Raya Muttarak is currently professor of Demography and the Department of Statistical Sciences at the University of Bologna. She has also been director of Population, Environment, and Sustainable Development at the Wittgenstein Centre for Demography and Global Human Capital, a cooperation between IIASA, the University of Vienna, and the Austrian Academy of Sciences, since 2017. In 2022, she was appointed editor of the journal, Population and Development Review.

Muttarak holds an MSc and DPhil in Sociology from the University of Oxford, UK, and pursued her postdoctoral research at the European University Institute in Florence, Italy, winning first the Max Weber fellowship, followed by the Marie Curie Intra-European Postdoctoral Fellowship.

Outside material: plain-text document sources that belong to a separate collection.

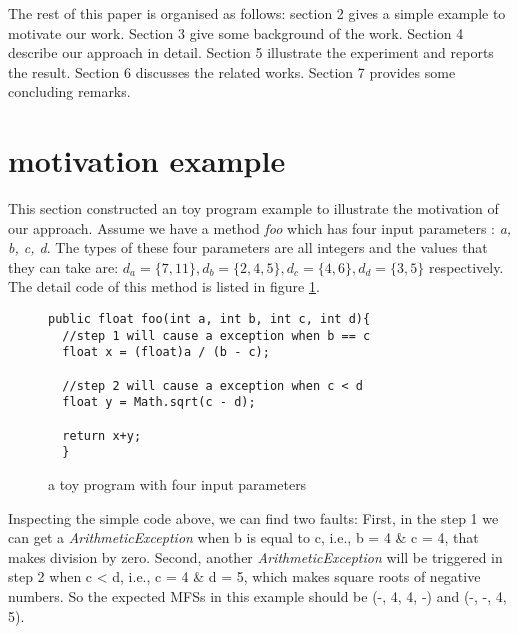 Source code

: \documentclass{sig-alternate}
\begin{document}


The rest of this paper is organised as follows:
section 2 gives a simple example to motivate our work. Section 3 give some background of the work. Section 4 describe our approach in detail. Section 5 illustrate the experiment and reports the result. Section 6 discusses the related works. Section 7 provides some concluding remarks.

\section{motivation example}

This section constructed an toy program example to illustrate the motivation of our approach. Assume we have a method \emph{foo} which has four input parameters : \emph{a, b, c, d}. The types of these four parameters are all integers and the values that they can take are: $d_{a} = \{7, 11\}, d_{b} = \{2, 4, 5\}, d_{c} = \{4, 6\}, d_{d} = \{3, 5\}$ respectively.  The detail code of this method is listed in figure \ref{toy-program}.
\begin{figure}
\begin{verbatim}
public float foo(int a, int b, int c, int d){
  //step 1 will cause a exception when b == c
  float x = (float)a / (b - c);

  //step 2 will cause a exception when c < d
  float y = Math.sqrt(c - d);

  return x+y;
  }
\end{verbatim}
\caption{a toy program with four input parameters}
\label{toy-program}
\end{figure}

Inspecting the simple code above, we can find two faults: First, in the step 1 we can get a \emph{ArithmeticException} when b is equal to c, i.e.,  b = 4 \& c = 4, that makes division by zero. Second, another \emph{ArithmeticException} will be triggered in step 2 when c < d, i.e., c = 4 \& d = 5, which makes square roots of negative numbers. So the expected MFSs in this example should be (-, 4, 4, -) and (-, -, 4, 5).
\end{document}
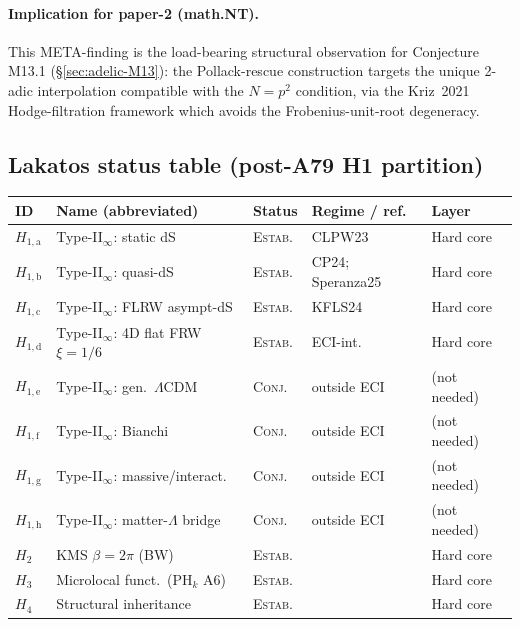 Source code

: \documentclass[a4paper,11pt]{article}
\theoremstyle{definition}
\theoremstyle{remark}
\begin{document}
\paragraph{Implication for paper-2 (math.NT).}
This META-finding is the load-bearing structural observation for
Conjecture M13.1 (\S\ref{sec:adelic-M13}): the Pollack-rescue
construction targets the unique 2-adic interpolation compatible
with the $N=p^{2}$ condition, via the Kriz~2021 Hodge-filtration
framework which avoids the Frobenius-unit-root degeneracy.

\subsection{Lakatos status table (post-A79 H1 partition)}
\label{sec:axioms-lakatos}

\begin{table}[ht]
\centering
\small
\setlength{\tabcolsep}{3.5pt}
\begin{tabular}{lllll}
\toprule
ID & Name (abbreviated) & Status & Regime / ref. & Layer \\
\midrule
$H_{1,\mathrm{a}}$ & Type-II$_\infty$: static dS
  & \textsc{Estab.} & CLPW23 \cite{CLPW23} & Hard core \\
$H_{1,\mathrm{b}}$ & Type-II$_\infty$: quasi-dS
  & \textsc{Estab.} & CP24; Speranza25 & Hard core \\
$H_{1,\mathrm{c}}$ & Type-II$_\infty$: FLRW asympt-dS
  & \textsc{Estab.} & KFLS24 \cite{KFLS24} & Hard core \\
$H_{1,\mathrm{d}}$ & Type-II$_\infty$: 4D flat FRW $\xi{=}1/6$
  & \textsc{Estab.} & ECI-int.\ \cite{FRWnote} & Hard core \\
$H_{1,\mathrm{e}}$ & Type-II$_\infty$: gen.\ $\Lambda$CDM
  & \textsc{Conj.} & outside ECI & (not needed) \\
$H_{1,\mathrm{f}}$ & Type-II$_\infty$: Bianchi
  & \textsc{Conj.} & outside ECI & (not needed) \\
$H_{1,\mathrm{g}}$ & Type-II$_\infty$: massive/interact.
  & \textsc{Conj.} & outside ECI & (not needed) \\
$H_{1,\mathrm{h}}$ & Type-II$_\infty$: matter-$\Lambda$ bridge
  & \textsc{Conj.} & outside ECI & (not needed) \\
\midrule
$H_2$ & KMS $\beta{=}2\pi$ (BW) & \textsc{Estab.} & & Hard core \\
$H_3$ & Microlocal funct.\ (PH$_k$ A6) & \textsc{Estab.} & & Hard core \\
$H_4$ & Structural inheritance & \textsc{Estab.} & & Hard core \\

\end{tabular}
\end{table}
\end{document}
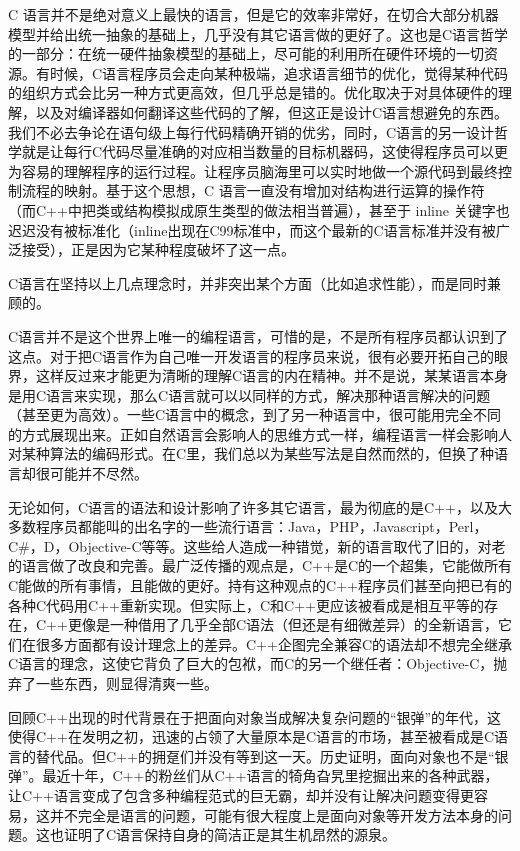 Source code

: C 语言并不是绝对意义上最快的语言，但是它的效率非常好，在切合大部分机器模型并给出统一抽象的基础上，几乎没有其它语言做的更好了。这也是C语言哲学的一部分：在统一硬件抽象模型的基础上，尽可能的利用所在硬件环境的一切资源。有时候，C语言程序员会走向某种极端，追求语言细节的优化，觉得某种代码的组织方式会比另一种方式更高效，但几乎总是错的。优化取决于对具体硬件的理解，以及对编译器如何翻译这些代码的了解，但这正是设计C语言想避免的东西。我们不必去争论在语句级上每行代码精确开销的优劣，同时，C语言的另一设计哲学就是让每行C代码尽量准确的对应相当数量的目标机器码，这使得程序员可以更为容易的理解程序的运行过程。让程序员脑海里可以实时地做一个源代码到最终控制流程的映射。基于这个思想，C 语言一直没有增加对结构进行运算的操作符（而C++中把类或结构模拟成原生类型的做法相当普遍），甚至于 inline 关键字也迟迟没有被标准化（inline出现在C99标准中，而这个最新的C语言标准并没有被广泛接受），正是因为它某种程度破坏了这一点。

C语言在坚持以上几点理念时，并非突出某个方面（比如追求性能），而是同时兼顾的。

C语言并不是这个世界上唯一的编程语言，可惜的是，不是所有程序员都认识到了这点。对于把C语言作为自己唯一开发语言的程序员来说，很有必要开拓自己的眼界，这样反过来才能更为清晰的理解C语言的内在精神。并不是说，某某语言本身是用C语言来实现，那么C语言就可以以同样的方式，解决那种语言解决的问题（甚至更为高效）。一些C语言中的概念，到了另一种语言中，很可能用完全不同的方式展现出来。正如自然语言会影响人的思维方式一样，编程语言一样会影响人对某种算法的编码形式。在C里，我们总以为某些写法是自然而然的，但换了种语言却很可能并不尽然。

无论如何，C语言的语法和设计影响了许多其它语言，最为彻底的是C++，以及大多数程序员都能叫的出名字的一些流行语言：Java，PHP，Javascript，Perl，C\#，D，Objective-C等等。这些给人造成一种错觉，新的语言取代了旧的，对老的语言做了改良和完善。最广泛传播的观点是，C++是C的一个超集，它能做所有C能做的所有事情，且能做的更好。持有这种观点的C++程序员们甚至向把已有的各种C代码用C++重新实现。但实际上，C和C++更应该被看成是相互平等的存在，C++更像是一种借用了几乎全部C语法（但还是有细微差异）的全新语言，它们在很多方面都有设计理念上的差异。C++企图完全兼容C的语法却不想完全继承C语言的理念，这使它背负了巨大的包袱，而C的另一个继任者：Objective-C，抛弃了一些东西，则显得清爽一些。

回顾C++出现的时代背景在于把面向对象当成解决复杂问题的“银弹”的年代，这使得C++在发明之初，迅速的占领了大量原本是C语言的市场，甚至被看成是C语言的替代品。但C++的拥趸们并没有等到这一天。历史证明，面向对象也不是“银弹”。最近十年，C++的粉丝们从C++语言的犄角旮旯里挖掘出来的各种武器，让C++语言变成了包含多种编程范式的巨无霸，却并没有让解决问题变得更容易，这并不完全是语言的问题，可能有很大程度上是面向对象等开发方法本身的问题。这也证明了C语言保持自身的简洁正是其生机昂然的源泉。

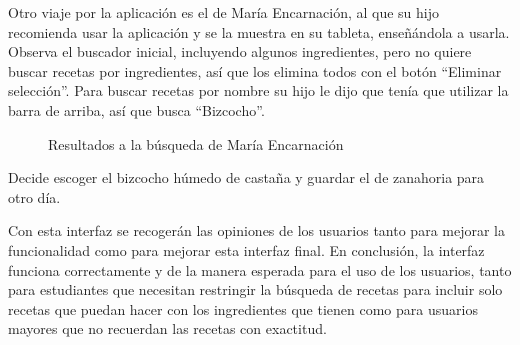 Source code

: Otro viaje por la aplicación es el de María Encarnación, al que su hijo recomienda usar la aplicación y se la muestra en su tableta, enseñándola a usarla. Observa el buscador inicial, incluyendo algunos ingredientes, pero no quiere buscar recetas por ingredientes, así que los elimina todos con el botón ``Eliminar selección''. Para buscar recetas por nombre su hijo le dijo que tenía que utilizar la barra de arriba, así que busca ``Bizcocho''. 

\begin{figure}[H]
    \caption{Resultados a la búsqueda de María Encarnación}
    \label{fig:Daniel-pasos2}
\end{figure}

Decide escoger el bizcocho húmedo de castaña y guardar el de zanahoria para otro día.

Con esta interfaz se recogerán las opiniones de los usuarios tanto para mejorar la funcionalidad como para mejorar esta interfaz final. En conclusión, la \gls{interfaz} funciona correctamente y de la manera esperada para el uso de los usuarios, tanto para estudiantes que necesitan restringir la búsqueda de recetas para incluir solo recetas que puedan hacer con los ingredientes que tienen como para usuarios mayores que no recuerdan las recetas con exactitud.

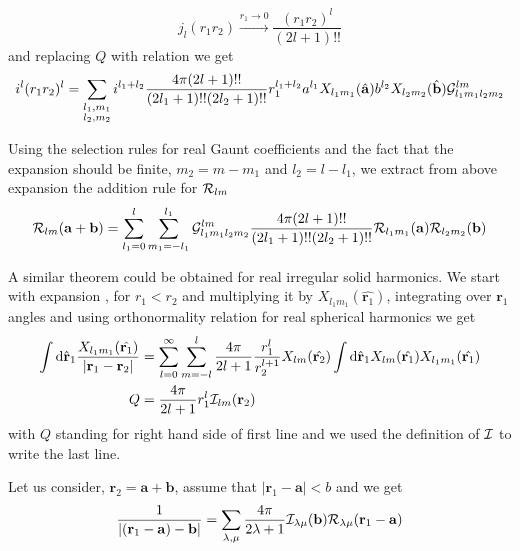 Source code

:\begin{equation}
j_l(r_1r_2)\xrightarrow{r_1\rightarrow 0}\frac{(r_1r_2)^l}{(2l+1)!!}
\end{equation}
and replacing $Q$ with relation  we get
\begin{equation}
i^l(r_1r_2)^l=\sum_{\begin{subarray}{l}l_1,m_1\\
l_2,m_2
\end{subarray}}i^{l_1+l_2}\frac{4\pi(2l+1)!!}{(2l_1+1)!!(2l_2+1)!!}
r_1^{l_1+l_2}a^{l_1}X_{l_1m_1}(\hat{{\bf a}})b^{l_2}X_{l_2m_2}(\hat{{\bf b}})\mathcal{G}_{l_1m_1l_2m_2}^{lm}
\end{equation}
\par{Using the selection rules for real Gaunt coefficients and the fact that the
expansion should be finite, $m_2=m-m_1$ and $l_2=l-l_1$, we extract from above
expansion the addition rule for $\mathcal{R}_{lm}$}
\begin{equation}
\label{radd}
\mathcal{R}_{lm}({\bf a}+{\bf b})=\sum_{l_1=0}^{l}\sum_{m_1=-l_1}^{l_1}\mathcal{G}_{l_1m_1l_2m_2}^{lm}\frac{4\pi(2l+1)!!}{(2l_1+1)!!(2l_2+1)!!}\mathcal{R}_{l_1m_1}({\bf a})\mathcal{R}_{l_2m_2}({\bf b})
\end{equation}
\par{ A similar theorem could be obtained for real irregular solid
  harmonics. We start with expansion , for $r_1<r_2$ and
  multiplying it by $X_{l_1m_1}(\hat{\bm{r}_1})$, integrating over $\bm{r}_1$
  angles and using orthonormality relation for real spherical harmonics we
  get} 
\begin{equation}
\label{q4}
\begin{split}
\int \text{d} \hat{{\bf r}}_1\frac{X_{l_1m_1}(\hat{{\bf r}_1})}{|{\bf r}_1-{\bf
    r}_2|}&=\sum_{l=0}^{\infty}\sum_{m=-l}^{l}\frac{4\pi}{2l+1}\frac{r_1^l}{r_2^{l+1}}X_{lm}(\hat{{\bf r}_2}) \int \text{d} \hat{{\bf r}}_1 X_{lm}(\hat{{\bf r}_1})X_{l_1m_1}(\hat{{\bf r}_1})\\
Q&=\frac{4\pi}{2l+1}r_1^l\mathcal{I}_{lm}({\bf r}_2)
\end{split}
\end{equation}
with $Q$ standing for right hand side of first line and we used the definition
of $\mathcal{I}$ to write the last line.
\par{Let us consider, $\bm{r}_2=\bm{a}+\bm{b}$, assume that
  $|\bm{r}_1-\bm{a}|<b$ and we get}
\begin{equation}
\frac{1}{|({\bf r}_1-{\bf
    a})-{\bf b}|}=\sum_{\lambda,\mu}\frac{4\pi}{2\lambda+1}\mathcal{I}_{\lambda \mu}({\bf b})\mathcal{R}_{\lambda \mu}({\bf r}_1-{\bf a})
\end{equation}
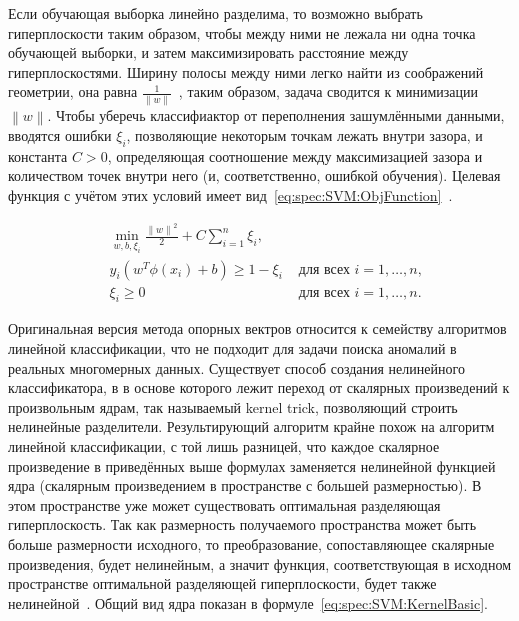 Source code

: Если обучающая выборка линейно разделима, то возможно выбрать гиперплоскости таким образом, чтобы между ними не лежала ни одна точка обучающей выборки, и затем максимизировать расстояние между гиперплоскостями. Ширину полосы между ними легко найти из соображений геометрии, она равна $\frac{1}{\left\|w\right\|}$~\cite{VorontsovMachineLearning}, таким образом, задача сводится к минимизации $\left\|w\right\|$. Чтобы уберечь классифиактор от переполнения зашумлёнными данными, вводятся ошибки $\xi_i$, позволяющие некоторым точкам лежать внутри зазора, и константа $C > 0$, определяющая соотношение между максимизацией зазора и количеством точек внутри него (и, соответственно, ошибкой обучения). Целевая функция с учётом этих условий имеет вид~\eqref{eq:spec:SVM:ObjFunction}~\cite{RoemerIntroToOneClassSVM}.

\begin{equation} \label{eq:spec:SVM:ObjFunction}
\begin{aligned}
&\min_{w,b,\xi_i} \frac{{\left\|w\right\|}^2}{2} + C \sum_{i=1}^{n} \xi_i \text{,} \\
&y_i(w^T \phi(x_i) + b) \geq 1 - \xi_i &\text{ для всех } i = 1,\dots,n \text{,} \\
&\xi_i \geq 0 &\text{ для всех } i = 1,\dots,n \text{.}
\end{aligned}
\end{equation}

Оригинальная версия метода опорных вектров относится к семейству алгоритмов линейной классификации, что не подходит для задачи поиска аномалий в реальных многомерных данных. Существует способ создания нелинейного классификатора, в в основе которого лежит переход от скалярных произведений к произвольным ядрам, так называемый kernel trick, позволяющий строить нелинейные разделители. Результирующий алгоритм крайне похож на алгоритм линейной классификации, с той лишь разницей, что каждое скалярное произведение в приведённых выше формулах заменяется нелинейной функцией ядра (скалярным произведением в пространстве с большей размерностью). В этом пространстве уже может существовать оптимальная разделяющая гиперплоскость. Так как размерность получаемого пространства может быть больше размерности исходного, то преобразование, сопоставляющее скалярные произведения, будет нелинейным, а значит функция, соответствующая в исходном пространстве оптимальной разделяющей гиперплоскости, будет также нелинейной~\cite{LifshitsInternetAlgorithms}. Общий вид ядра показан в формуле~\eqref{eq:spec:SVM:KernelBasic}.

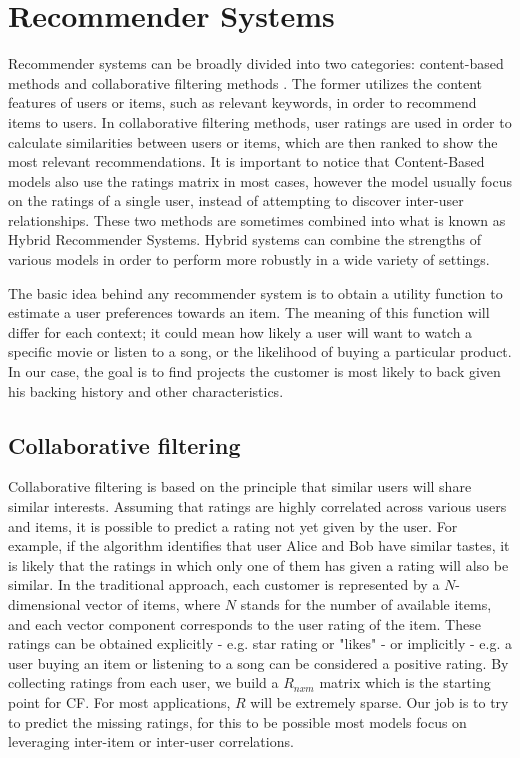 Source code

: \documentclass[cic,tc,english]{iiufrgs}
\begin{document}
\section{Recommender Systems}
Recommender systems can be broadly divided into two categories: content-based methods and collaborative filtering methods \cite{Rakesh2016}.
The former utilizes the content features of users or items, such as relevant keywords, in order to recommend items to users. In collaborative filtering methods, user ratings are used in order to calculate similarities between users or items, which are then ranked to show the most relevant recommendations. It is important to notice that Content-Based models also use the ratings matrix in most cases, however the model usually focus on the ratings of a single user, instead of attempting to discover inter-user relationships. These two methods are sometimes combined into what is known as Hybrid Recommender Systems. Hybrid systems can combine the strengths of various models in order to perform more robustly in a wide variety of settings.

The basic idea behind any recommender system is to obtain a utility function to estimate a user preferences towards an item. The meaning of this function will differ for each context; it could mean how likely a user will want to watch a specific movie or listen to a song, or the likelihood of buying a particular product. In our case, the goal is to find projects the customer is most likely to back given his backing history and other characteristics. 


\subsection{Collaborative filtering}
Collaborative filtering is based on the principle that similar users will share similar interests. Assuming that ratings are highly correlated across various users and items, it is possible to predict a rating not yet given by the user. For example, if the algorithm identifies that user Alice and Bob have similar tastes, it is likely that the ratings in which only one of them has given a rating will also be similar. In the traditional approach, each customer is represented by a \(N\)-dimensional vector of items, where \(N\) stands for the number of available items, and each vector component corresponds to the user rating of the item. These ratings can be obtained explicitly - e.g. star rating or "likes" - or implicitly - e.g. a user buying an item or listening to a song can be considered a positive rating. By collecting ratings from each user, we build a \(R_{nxm}\) matrix which is the starting point for CF. For most applications, \(R\) will be extremely sparse. Our job is to try to predict the missing ratings, for this to be possible most models focus on leveraging inter-item or inter-user correlations.
\end{document}

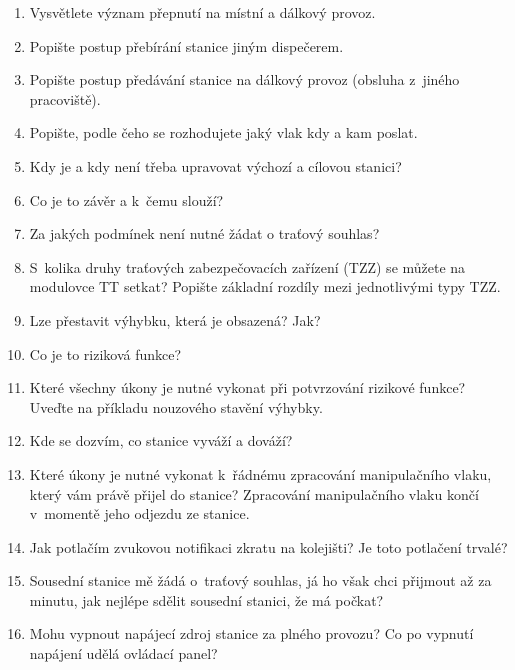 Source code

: \documentclass[12pt,a4paper]{article}
\begin{document}
\begin{enumerate}[leftmargin=*]
\item Vysvětlete význam přepnutí na místní a dálkový provoz.

\item Popište postup přebírání stanice jiným dispečerem.

\item Popište postup předávání stanice na dálkový provoz (obsluha z~jiného
pracoviště).

\item Popište, podle čeho se rozhodujete jaký vlak kdy a kam poslat.

\item Kdy je a kdy není třeba upravovat výchozí a cílovou stanici?

\item Co je to závěr a k~čemu slouží?

\item Za jakých podmínek není nutné žádat o traťový souhlas?

\item S~kolika druhy traťových zabezpečovacích zařízení (TZZ) se můžete na
modulovce TT setkat? Popište základní rozdíly mezi jednotlivými typy TZZ.

\item Lze přestavit výhybku, která je obsazená? Jak?

\item Co je to riziková funkce?

\item Které všechny úkony je nutné vykonat při potvrzování rizikové funkce?
Uveďte na příkladu nouzového stavění výhybky.

\item Kde se dozvím, co stanice vyváží a dováží?

\item Které úkony je nutné vykonat k~řádnému zpracování manipulačního vlaku,
který vám právě přijel do stanice? Zpracování manipulačního vlaku končí
v~momentě jeho odjezdu ze stanice.

\item Jak potlačím zvukovou notifikaci zkratu na kolejišti? Je toto potlačení
trvalé?

\item Sousední stanice mě žádá o~traťový souhlas, já ho však chci přijmout až
za minutu, jak nejlépe sdělit sousední stanici, že má počkat?

\item Mohu vypnout napájecí zdroj stanice za plného provozu? Co po vypnutí
napájení udělá ovládací panel?


\end{enumerate}
\end{document}
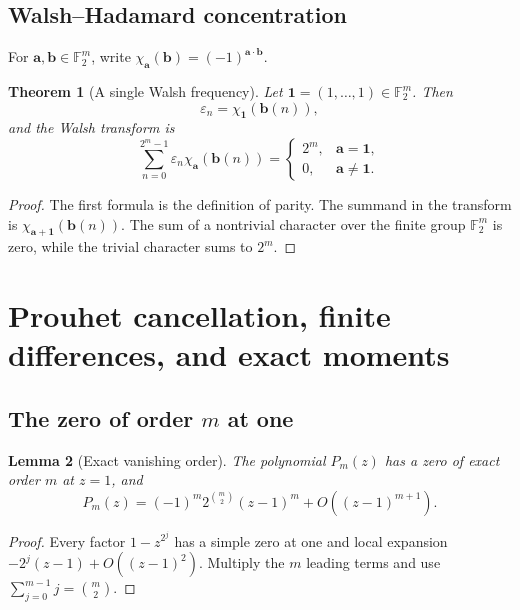 \documentclass[11pt,oneside]{article}
\newtheorem{theorem}{Theorem}[section]
\newtheorem{lemma}[theorem]{Lemma}
\theoremstyle{definition}
\theoremstyle{remark}
\newcommand{\F}{\mathbb F}
\newcommand{\eps}{\varepsilon}
\newcommand{\1}{\mathbf 1}
\begin{document}
\subsection{Walsh--Hadamard concentration}

For \(\bm a,\bm b\in\F_2^m\), write
\(\chi_{\bm a}(\bm b)=(-1)^{\bm a\cdot\bm b}\).

\begin{theorem}[A single Walsh frequency]
\label{p3:thm:walsh}
Let \(\bm1=(1,\ldots,1)\in\F_2^m\).  Then
\begin{equation}
 \eps_n=\chi_{\bm1}(\bm b(n)),
 \label{p3:eq:walsh-character}
\end{equation}
and the Walsh transform is
\begin{equation}
 \sum_{n=0}^{2^m-1}\eps_n\chi_{\bm a}(\bm b(n))
 =\begin{cases}
   2^m,&\bm a=\bm1,\\
   0,&\bm a\ne\bm1.
  \end{cases}
 \label{p3:eq:walsh-transform}
\end{equation}
\end{theorem}

\begin{proof}
The first formula is the definition of parity.  The summand in the transform is
\(\chi_{\bm a+\bm1}(\bm b(n))\).  The sum of a nontrivial character over the finite group
\(\F_2^m\) is zero, while the trivial character sums to \(2^m\).
\end{proof}

\section{Prouhet cancellation, finite differences, and exact moments}
\label{p3:sec:prouhet}

\subsection{The zero of order \(m\) at one}

\begin{lemma}[Exact vanishing order]
\label{p3:lem:order-m}
The polynomial \(P_m(z)\) has a zero of exact order \(m\) at \(z=1\), and
\begin{equation}
 P_m(z)=(-1)^m2^{\binom m2}(z-1)^m+O((z-1)^{m+1}).
 \label{p3:eq:Pm-local}
\end{equation}
\end{lemma}

\begin{proof}
Every factor \(1-z^{2^j}\) has a simple zero at one and local expansion
\(-2^j(z-1)+O((z-1)^2)\).  Multiply the \(m\) leading terms and use
\(\sum_{j=0}^{m-1}j=\binom m2\).
\end{proof}
\end{document}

Her research focuses mainly on the reciprocal relationship between population and the environment. Her current research projects include differential impacts of climate variability on human health, migration, and child welfare; climate change attitudes, voting patterns, and environmental behaviors; and modeling and forecasting future vulnerability and adaptive capacity. She is also actively engaged in empirical studies on a variety of topics ranging from the COVID-19 pandemic and gender disparities, estimates of migration intention to female empowerment, and domestic violence.

She has published widely in the field of population dynamics, environment, and sustainable development, including publications in high impact journals such as Science, Nature Climate Change, Nature Sustainability, The Lancet, and Global Environmental Change.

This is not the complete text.